Donate to Africa trip via Paypal here

Monday, November 15, 2010

Riding home from class again

Riding my borrowed bicycle home tonight was nice.  Since the October time change it gets dark early, and the coolness of day spreads unflinchingly into cold night.  This was one of those nights of undeniable mist, which was already seeping from the fields as soon as the sun stopped fighting, and by my homeward ride at nine thirty it was thick and lovable.

It lurked in that unique irresistible stillness of heavy mist.  The occasional car shwooshing past was oblivious and didn’t belong, like litter fallen out of passing spaceships cruising through our solar system on their way to someplace less beautiful.

The season has turned, and acorns no longer pop beneath my tires.  The only sound is the steady whine of the bike-light, which true to its Belgian heritage is slightly different and/or more advanced than what I am used to.  It has no battery, instead powered by the small wheel which presses against the rim of the front tire and turns as I ride.

The light stops as soon as I do, and walking it into the garage set behind our building is not enough motion to really get going, so I always look to see the ghouls hiding in the back among the forgotten rubbish of forgotten tenants, expecting them to skitter away from the wetly dismembered corpses they feed on, but they are staunch and hold mostly motionless among the moist cardboard, dried paint cans and rusting bicycles.

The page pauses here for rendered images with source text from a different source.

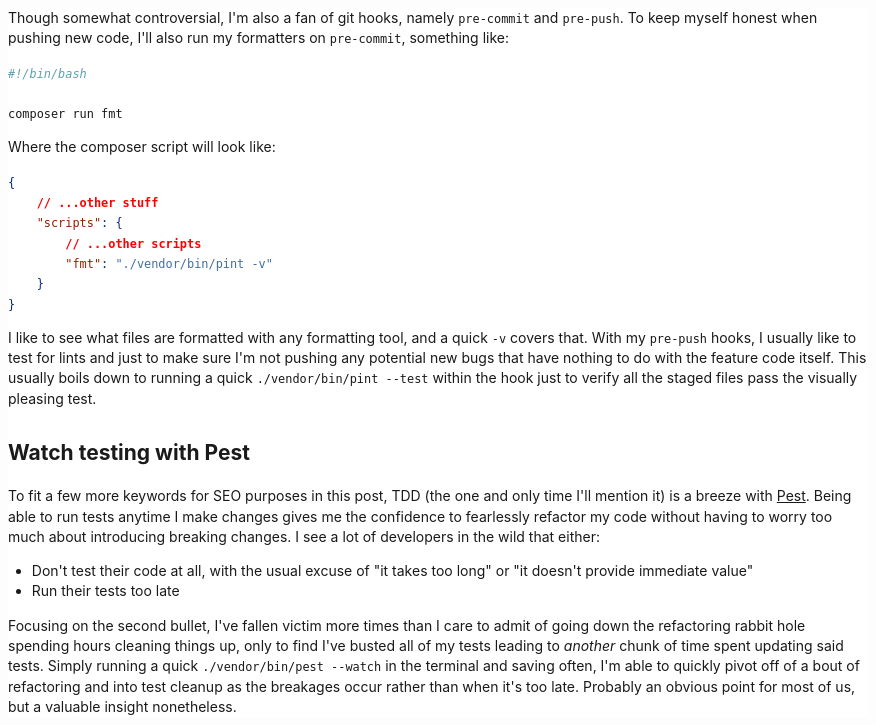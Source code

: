 Though somewhat controversial, I'm also a fan of git hooks, namely `pre-commit` and `pre-push`. To keep myself honest
when pushing new code, I'll also run my formatters on `pre-commit`, something like:

```bash
#!/bin/bash

composer run fmt
```

Where the composer script will look like:

```json
{
    // ...other stuff
    "scripts": {
        // ...other scripts
        "fmt": "./vendor/bin/pint -v"
    }
}
```

I like to see what files are formatted with any formatting tool, and a quick `-v` covers that. With my `pre-push` hooks,
I usually like to test for lints and just to make sure I'm not pushing any potential new bugs that have nothing to do
with the feature code itself. This usually boils down to
running a quick `./vendor/bin/pint --test` within the hook just to verify all the staged files pass the visually
pleasing test.

## Watch testing with Pest

To fit a few more keywords for SEO purposes in this post, TDD (the one and only time I'll mention it) is a breeze
with [Pest](https://pestphp.com/). Being able to run tests anytime I make changes gives me the confidence to fearlessly
refactor my code without having to worry too much about introducing breaking changes. I see a lot of developers in the
wild that either:

- Don't test their code at all, with the usual excuse of "it takes too long" or "it doesn't provide immediate value"
- Run their tests too late

Focusing on the second bullet, I've fallen victim more times than I care to admit of going down the refactoring rabbit
hole spending hours cleaning things up, only to find I've busted all of my tests leading to _another_ chunk of time
spent updating said tests. Simply running a quick `./vendor/bin/pest --watch` in the terminal and saving often, I'm able
to quickly pivot off of a bout of refactoring and into test cleanup as the breakages occur rather than when it's too
late. Probably an obvious point for most of us, but a valuable insight nonetheless.
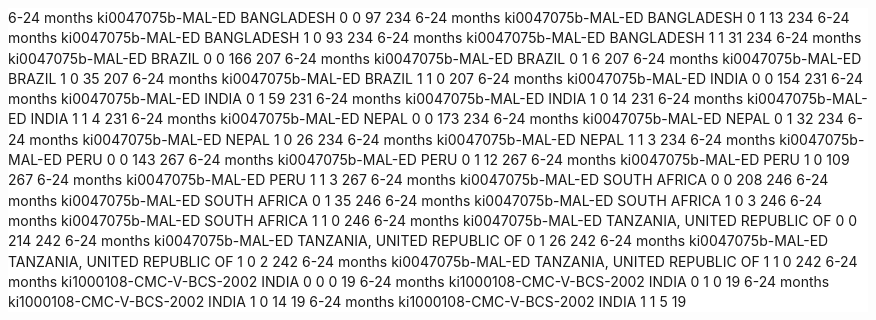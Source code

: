 6-24 months                   ki0047075b-MAL-ED          BANGLADESH                     0                      0       97     234
6-24 months                   ki0047075b-MAL-ED          BANGLADESH                     0                      1       13     234
6-24 months                   ki0047075b-MAL-ED          BANGLADESH                     1                      0       93     234
6-24 months                   ki0047075b-MAL-ED          BANGLADESH                     1                      1       31     234
6-24 months                   ki0047075b-MAL-ED          BRAZIL                         0                      0      166     207
6-24 months                   ki0047075b-MAL-ED          BRAZIL                         0                      1        6     207
6-24 months                   ki0047075b-MAL-ED          BRAZIL                         1                      0       35     207
6-24 months                   ki0047075b-MAL-ED          BRAZIL                         1                      1        0     207
6-24 months                   ki0047075b-MAL-ED          INDIA                          0                      0      154     231
6-24 months                   ki0047075b-MAL-ED          INDIA                          0                      1       59     231
6-24 months                   ki0047075b-MAL-ED          INDIA                          1                      0       14     231
6-24 months                   ki0047075b-MAL-ED          INDIA                          1                      1        4     231
6-24 months                   ki0047075b-MAL-ED          NEPAL                          0                      0      173     234
6-24 months                   ki0047075b-MAL-ED          NEPAL                          0                      1       32     234
6-24 months                   ki0047075b-MAL-ED          NEPAL                          1                      0       26     234
6-24 months                   ki0047075b-MAL-ED          NEPAL                          1                      1        3     234
6-24 months                   ki0047075b-MAL-ED          PERU                           0                      0      143     267
6-24 months                   ki0047075b-MAL-ED          PERU                           0                      1       12     267
6-24 months                   ki0047075b-MAL-ED          PERU                           1                      0      109     267
6-24 months                   ki0047075b-MAL-ED          PERU                           1                      1        3     267
6-24 months                   ki0047075b-MAL-ED          SOUTH AFRICA                   0                      0      208     246
6-24 months                   ki0047075b-MAL-ED          SOUTH AFRICA                   0                      1       35     246
6-24 months                   ki0047075b-MAL-ED          SOUTH AFRICA                   1                      0        3     246
6-24 months                   ki0047075b-MAL-ED          SOUTH AFRICA                   1                      1        0     246
6-24 months                   ki0047075b-MAL-ED          TANZANIA, UNITED REPUBLIC OF   0                      0      214     242
6-24 months                   ki0047075b-MAL-ED          TANZANIA, UNITED REPUBLIC OF   0                      1       26     242
6-24 months                   ki0047075b-MAL-ED          TANZANIA, UNITED REPUBLIC OF   1                      0        2     242
6-24 months                   ki0047075b-MAL-ED          TANZANIA, UNITED REPUBLIC OF   1                      1        0     242
6-24 months                   ki1000108-CMC-V-BCS-2002   INDIA                          0                      0        0      19
6-24 months                   ki1000108-CMC-V-BCS-2002   INDIA                          0                      1        0      19
6-24 months                   ki1000108-CMC-V-BCS-2002   INDIA                          1                      0       14      19
6-24 months                   ki1000108-CMC-V-BCS-2002   INDIA                          1                      1        5      19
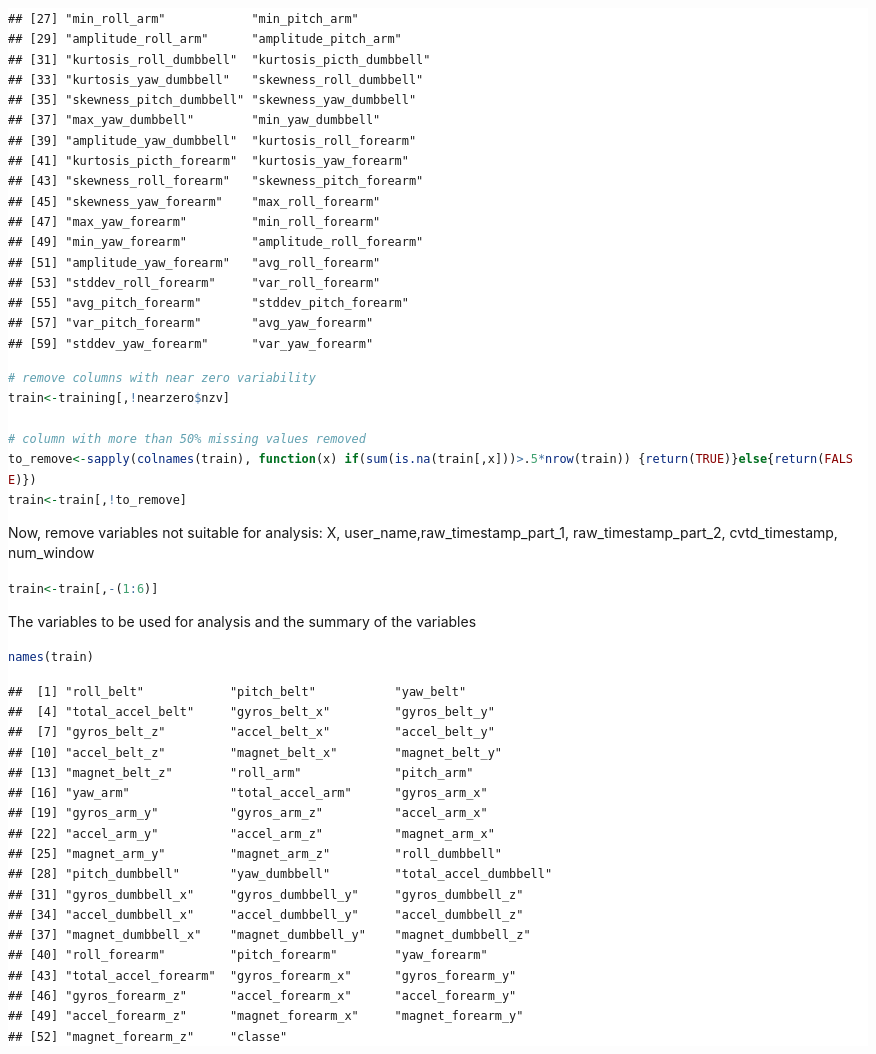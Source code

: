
 ```
## [27] "min_roll_arm"            "min_pitch_arm"          
## [29] "amplitude_roll_arm"      "amplitude_pitch_arm"    
## [31] "kurtosis_roll_dumbbell"  "kurtosis_picth_dumbbell"
## [33] "kurtosis_yaw_dumbbell"   "skewness_roll_dumbbell" 
## [35] "skewness_pitch_dumbbell" "skewness_yaw_dumbbell"  
## [37] "max_yaw_dumbbell"        "min_yaw_dumbbell"       
## [39] "amplitude_yaw_dumbbell"  "kurtosis_roll_forearm"  
## [41] "kurtosis_picth_forearm"  "kurtosis_yaw_forearm"   
## [43] "skewness_roll_forearm"   "skewness_pitch_forearm" 
## [45] "skewness_yaw_forearm"    "max_roll_forearm"       
## [47] "max_yaw_forearm"         "min_roll_forearm"       
## [49] "min_yaw_forearm"         "amplitude_roll_forearm" 
## [51] "amplitude_yaw_forearm"   "avg_roll_forearm"       
## [53] "stddev_roll_forearm"     "var_roll_forearm"       
## [55] "avg_pitch_forearm"       "stddev_pitch_forearm"   
## [57] "var_pitch_forearm"       "avg_yaw_forearm"        
## [59] "stddev_yaw_forearm"      "var_yaw_forearm"
```

```r
# remove columns with near zero variability
train<-training[,!nearzero$nzv]

# column with more than 50% missing values removed
to_remove<-sapply(colnames(train), function(x) if(sum(is.na(train[,x]))>.5*nrow(train)) {return(TRUE)}else{return(FALSE)})
train<-train[,!to_remove]
```
  
Now, remove variables not suitable for analysis: X, user_name,raw_timestamp_part_1, raw_timestamp_part_2, cvtd_timestamp, num_window 

```r
train<-train[,-(1:6)]
```
  
The variables to be used for analysis and the summary of the variables

```r
names(train)
```

```
##  [1] "roll_belt"            "pitch_belt"           "yaw_belt"            
##  [4] "total_accel_belt"     "gyros_belt_x"         "gyros_belt_y"        
##  [7] "gyros_belt_z"         "accel_belt_x"         "accel_belt_y"        
## [10] "accel_belt_z"         "magnet_belt_x"        "magnet_belt_y"       
## [13] "magnet_belt_z"        "roll_arm"             "pitch_arm"           
## [16] "yaw_arm"              "total_accel_arm"      "gyros_arm_x"         
## [19] "gyros_arm_y"          "gyros_arm_z"          "accel_arm_x"         
## [22] "accel_arm_y"          "accel_arm_z"          "magnet_arm_x"        
## [25] "magnet_arm_y"         "magnet_arm_z"         "roll_dumbbell"       
## [28] "pitch_dumbbell"       "yaw_dumbbell"         "total_accel_dumbbell"
## [31] "gyros_dumbbell_x"     "gyros_dumbbell_y"     "gyros_dumbbell_z"    
## [34] "accel_dumbbell_x"     "accel_dumbbell_y"     "accel_dumbbell_z"    
## [37] "magnet_dumbbell_x"    "magnet_dumbbell_y"    "magnet_dumbbell_z"   
## [40] "roll_forearm"         "pitch_forearm"        "yaw_forearm"         
## [43] "total_accel_forearm"  "gyros_forearm_x"      "gyros_forearm_y"     
## [46] "gyros_forearm_z"      "accel_forearm_x"      "accel_forearm_y"     
## [49] "accel_forearm_z"      "magnet_forearm_x"     "magnet_forearm_y"    
## [52] "magnet_forearm_z"     "classe"
```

But while I ride the light shines proudly, warning drivers of my presence.  Belgian drivers have impressed me over and over with their awareness of and respect for cyclists.

I pass repeating scenes of square brick houses resolutely bare of adornments, and open fields where soil fraternizes familiarly with pools of rainwater in the furrows, at night the puddles a quietly confident navy blue that would be mistaken for black if it weren’t for the dirt proving the point.

The corn is all harvested down to stubble stalks now.  But only a week or so ago I passed a beautiful nightmare as a looming threshing machine annihilated a field of dry corn stalks.  It was mechanical thunder in the air, menacing power filtering in fleeing shadows between fear-rooted corn stalks as flood lights stripped away all resistance.  If a human walked into the front of that thing it would briefly make a slightly different noise and there would be a splash in an unexpected direction and the driver would probably not notice.